220 I. 5
Being and Time

This term does not express any negative evaluation, but is used to signify that Dasein is proximally and for the most part alongside the 'world' of its concern. This "absorption in ..." [Aufgehen bei ...] has mostly the character of Being-lost in the publicness of the "they". Dasein has, in the first instance, fallen away [abgefallen] from itself as an authentic potentiality for Being its Self, and has fallen into the 'world'.1 "Fallenness" into the 'world' means an absorption in Being-with-one-another, in so far as the latter is guided by idle talk, curiosity, and ambiguity. Through the Interpretation of falling, what we have called the "inauthenticity" of [176] Dasein may now be defined more precisely. On no account, however, do the terms "inauthentic" and "non-authentic" signify 'really not',2 as if in this mode of Being, Dasein were altogether to lose its Being. "Inauthenticity" does not mean anything like Being-no-longer-in-the-world, but amounts rather to a quite distinctive kind of Being-in-the-world—the kind which is completely fascinated by the 'world' and by the Dasein-with of Others in the "they". Not-Being-its-self [Das Nicht-es-selbst-sein] functions as a positive possibility of that entity which, in its essential concern, is absorbed in a world. This kind of not-Being has to be conceived as that kind of Being which is closest to Dasein and in which Dasein maintains itself for the most part.

So neither must we take the fallenness of Dasein as a 'fall' from a purer and higher 'primal status'. Not only do we lack any experience of this ontically, but ontologically we lack any possibilities or clues for Interpreting it.

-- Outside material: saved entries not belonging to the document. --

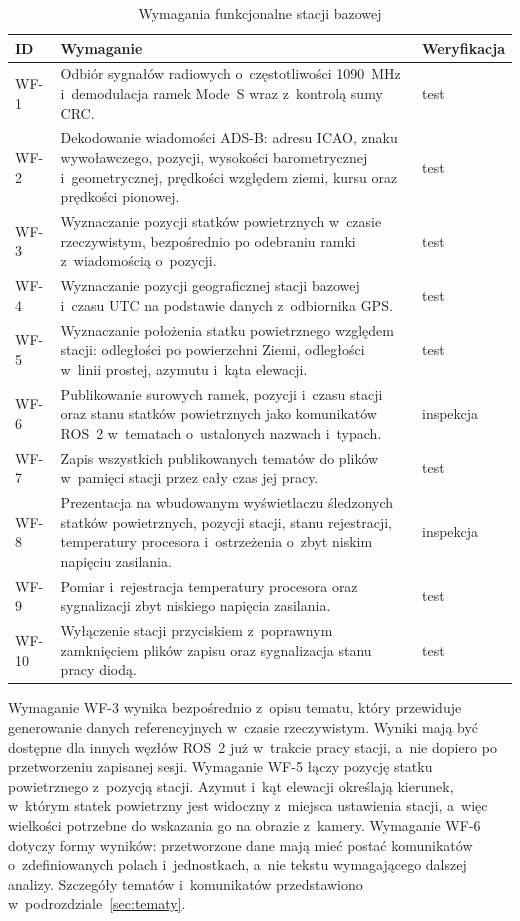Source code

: \begin{table}[!htb]
  \centering
  \caption{Wymagania funkcjonalne stacji bazowej}
  \label{tab:wf}
  \small
  \begin{tabular}{>{\raggedright}p{1.2cm} >{\raggedright}p{11.4cm} >{\raggedright\arraybackslash}p{1.9cm}}
    \toprule
    ID & Wymaganie & Weryfikacja \\
    \midrule
    WF-1 & Odbiór sygnałów radiowych o~częstotliwości \SI{1090}{\mega\hertz} i~demodulacja ramek Mode~S wraz z~kontrolą sumy CRC. & test \\
    WF-2 & Dekodowanie wiadomości ADS-B: adresu ICAO, znaku wywoławczego, pozycji, wysokości barometrycznej i~geometrycznej, prędkości względem ziemi, kursu oraz prędkości pionowej. & test \\
    WF-3 & Wyznaczanie pozycji statków powietrznych w~czasie rzeczywistym, bezpośrednio po odebraniu ramki z~wiadomością o~pozycji. & test \\
    WF-4 & Wyznaczanie pozycji geograficznej stacji bazowej i~czasu UTC na podstawie danych z~odbiornika GPS. & test \\
    WF-5 & Wyznaczanie położenia statku powietrznego względem stacji: odległości po powierzchni Ziemi, odległości w~linii prostej, azymutu i~kąta elewacji. & test \\
    WF-6 & Publikowanie surowych ramek, pozycji i~czasu stacji oraz stanu statków powietrznych jako komunikatów ROS~2 w~tematach o~ustalonych nazwach i~typach. & inspekcja \\
    WF-7 & Zapis wszystkich publikowanych tematów do plików w~pamięci stacji przez cały czas jej pracy. & test \\
    WF-8 & Prezentacja na wbudowanym wyświetlaczu śledzonych statków powietrznych, pozycji stacji, stanu rejestracji, temperatury procesora i~ostrzeżenia o~zbyt niskim napięciu zasilania. & inspekcja \\
    WF-9 & Pomiar i~rejestracja temperatury procesora oraz sygnalizacji zbyt niskiego napięcia zasilania. & test \\
    WF-10 & Wyłączenie stacji przyciskiem z~poprawnym zamknięciem plików zapisu oraz sygnalizacja stanu pracy diodą. & test \\
    \bottomrule
  \end{tabular}
\end{table}

Wymaganie WF-3 wynika bezpośrednio z~opisu tematu, który przewiduje generowanie danych referencyjnych w~czasie rzeczywistym. Wyniki mają być dostępne dla innych węzłów ROS~2 już w~trakcie pracy stacji, a~nie dopiero po przetworzeniu zapisanej sesji. Wymaganie WF-5 łączy pozycję statku powietrznego z~pozycją stacji. Azymut i~kąt elewacji określają kierunek, w~którym statek powietrzny jest widoczny z~miejsca ustawienia stacji, a~więc wielkości potrzebne do wskazania go na obrazie z~kamery. Wymaganie WF-6 dotyczy formy wyników: przetworzone dane mają mieć postać komunikatów o~zdefiniowanych polach i~jednostkach, a~nie tekstu wymagającego dalszej analizy. Szczegóły tematów i~komunikatów przedstawiono w~podrozdziale~\ref{sec:tematy}.

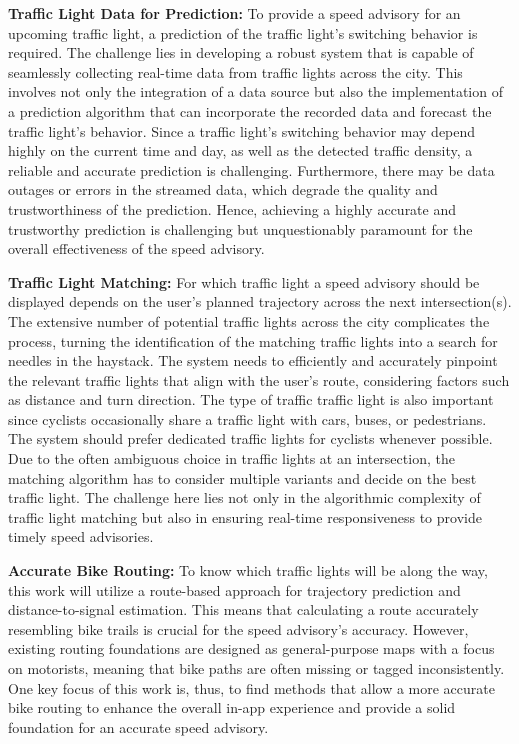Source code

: \textbf{\color{cidarkblue}Traffic Light Data for Prediction:} To provide a speed advisory for an upcoming traffic light, a prediction of the traffic light's switching behavior is required. The challenge lies in developing a robust system that is capable of seamlessly collecting real-time data from traffic lights across the city. This involves not only the integration of a data source but also the implementation of a prediction algorithm that can incorporate the recorded data and forecast the traffic light's behavior. Since a traffic light's switching behavior may depend highly on the current time and day, as well as the detected traffic density, a reliable and accurate prediction is challenging. Furthermore, there may be data outages or errors in the streamed data, which degrade the quality and trustworthiness of the prediction. Hence, achieving a highly accurate and trustworthy prediction is challenging but unquestionably paramount for the overall effectiveness of the speed advisory.

\textbf{\color{cidarkblue}Traffic Light Matching:} For which traffic light a speed advisory should be displayed depends on the user's planned trajectory across the next intersection(s). The extensive number of potential traffic lights across the city complicates the process, turning the identification of the matching traffic lights into a search for needles in the haystack. The system needs to efficiently and accurately pinpoint the relevant traffic lights that align with the user's route, considering factors such as distance and turn direction. The type of traffic traffic light is also important since cyclists occasionally share a traffic light with cars, buses, or pedestrians. The system should prefer dedicated traffic lights for cyclists whenever possible. Due to the often ambiguous choice in traffic lights at an intersection, the matching algorithm has to consider multiple variants and decide on the best traffic light. The challenge here lies not only in the algorithmic complexity of traffic light matching but also in ensuring real-time responsiveness to provide timely speed advisories.

\textbf{\color{cidarkblue}Accurate Bike Routing:} To know which traffic lights will be along the way, this work will utilize a route-based approach for trajectory prediction and distance-to-signal estimation. This means that calculating a route accurately resembling bike trails is crucial for the speed advisory's accuracy. However, existing routing foundations are designed as general-purpose maps with a focus on motorists, meaning that bike paths are often missing or tagged inconsistently. One key focus of this work is, thus, to find methods that allow a more accurate bike routing to enhance the overall in-app experience and provide a solid foundation for an accurate speed advisory.

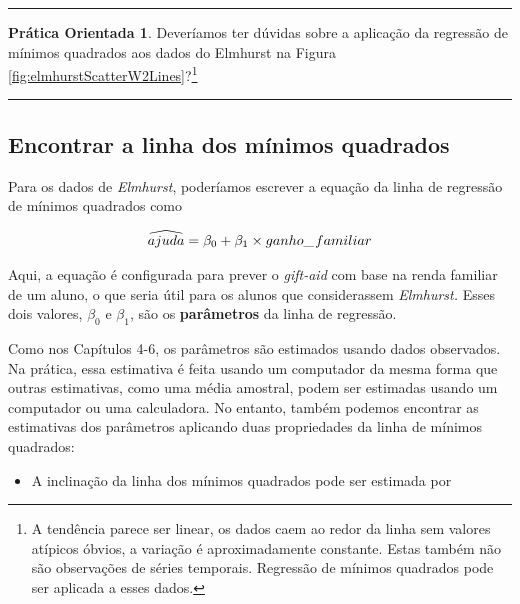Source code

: \documentclass[
]{book}
\providecommand{\tightlist}{%
  \setlength{\itemsep}{0pt}\setlength{\parskip}{0pt}}
\theoremstyle{definition}
\theoremstyle{definition}
\theoremstyle{definition}
\newtheorem{exercise}{Prática Orientada}[chapter]
\theoremstyle{definition}
\theoremstyle{remark}
\begin{document}
\begin{center}\rule{0.5\linewidth}{0.5pt}\end{center}

\begin{exercise}
\protect\hypertarget{exr:unnamed-chunk-273}{}{\label{exr:unnamed-chunk-273} }Deveríamos ter dúvidas sobre a aplicação da regressão de mínimos quadrados aos dados do Elmhurst na Figura \ref{fig:elmhurstScatterW2Lines}?\footnote{A tendência parece ser linear, os dados caem ao redor da linha sem valores atípicos óbvios, a variação é aproximadamente constante. Estas também não são observações de séries temporais. Regressão de mínimos quadrados pode ser aplicada a esses dados.}
\end{exercise}

\begin{center}\rule{0.5\linewidth}{0.5pt}\end{center}

\hypertarget{findingTheLeastSquaresLineSection}{%
\subsection{Encontrar a linha dos mínimos quadrados}\label{findingTheLeastSquaresLineSection}}

Para os dados de \emph{Elmhurst}, poderíamos escrever a equação da linha de regressão de mínimos quadrados como

\begin{eqnarray*}
\widehat{ajuda} = \beta_0 + \beta_{1}\times ganho\_\hspace{0.3mm}familiar
\end{eqnarray*}

Aqui, a equação é configurada para prever o \emph{gift-aid} com base na renda familiar de um aluno, o que seria útil para os alunos que considerassem \emph{Elmhurst.} Esses dois valores, \(\beta_0\) e \(\beta_1\), são os \textbf{parâmetros} da linha de regressão.

Como nos Capítulos 4-6, os parâmetros são estimados usando dados observados. Na prática, essa estimativa é feita usando um computador da mesma forma que outras estimativas, como uma média amostral, podem ser estimadas usando um computador ou uma calculadora. No entanto, também podemos encontrar as estimativas dos parâmetros aplicando duas propriedades da linha de mínimos quadrados:

\begin{itemize}
\tightlist
\item
  A inclinação da linha dos mínimos quadrados pode ser estimada por
\end{itemize}
\end{document}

In falling, Dasein itself as factical Being-in-the-world, is something from which it has already fallen away. And it has not fallen into some entity which it comes upon for the first time in the course of its Being, or even one which it has not come upon at all; it has fallen into the world, which itself belongs to its Being. Falling is a definite existential characteristic of Dasein itself. It makes no assertion about Dasein as something present-at-hand, or about present-at-hand relations to entities from which Dasein 'is descended' or with which Dasein has subsequently wound up in some sort of commercium.

We would also misunderstand the ontologico-existential structure of falling3 if we were to ascribe to it the sense of a bad and deplorable ontical property of which, perhaps, more advanced stages of human culture might be able to rid themselves.

1 '... und an die "Welt" verfallen.' While we shall follow English idioms by translating 'an die "Welt"' as 'into the "world"' in contexts such as this, the preposition 'into' is hardly the correct one. The idea is rather that of falling at the world or collapsing against it.

2 'Un- und nichteigentlich, bedeutet aber keineswegs "eigentlich nicht" ...'

3 'Die ontologisch-existenziale Struktur des Verfallens ...' The words 'des Verfallens' do not appear in the earlier editions.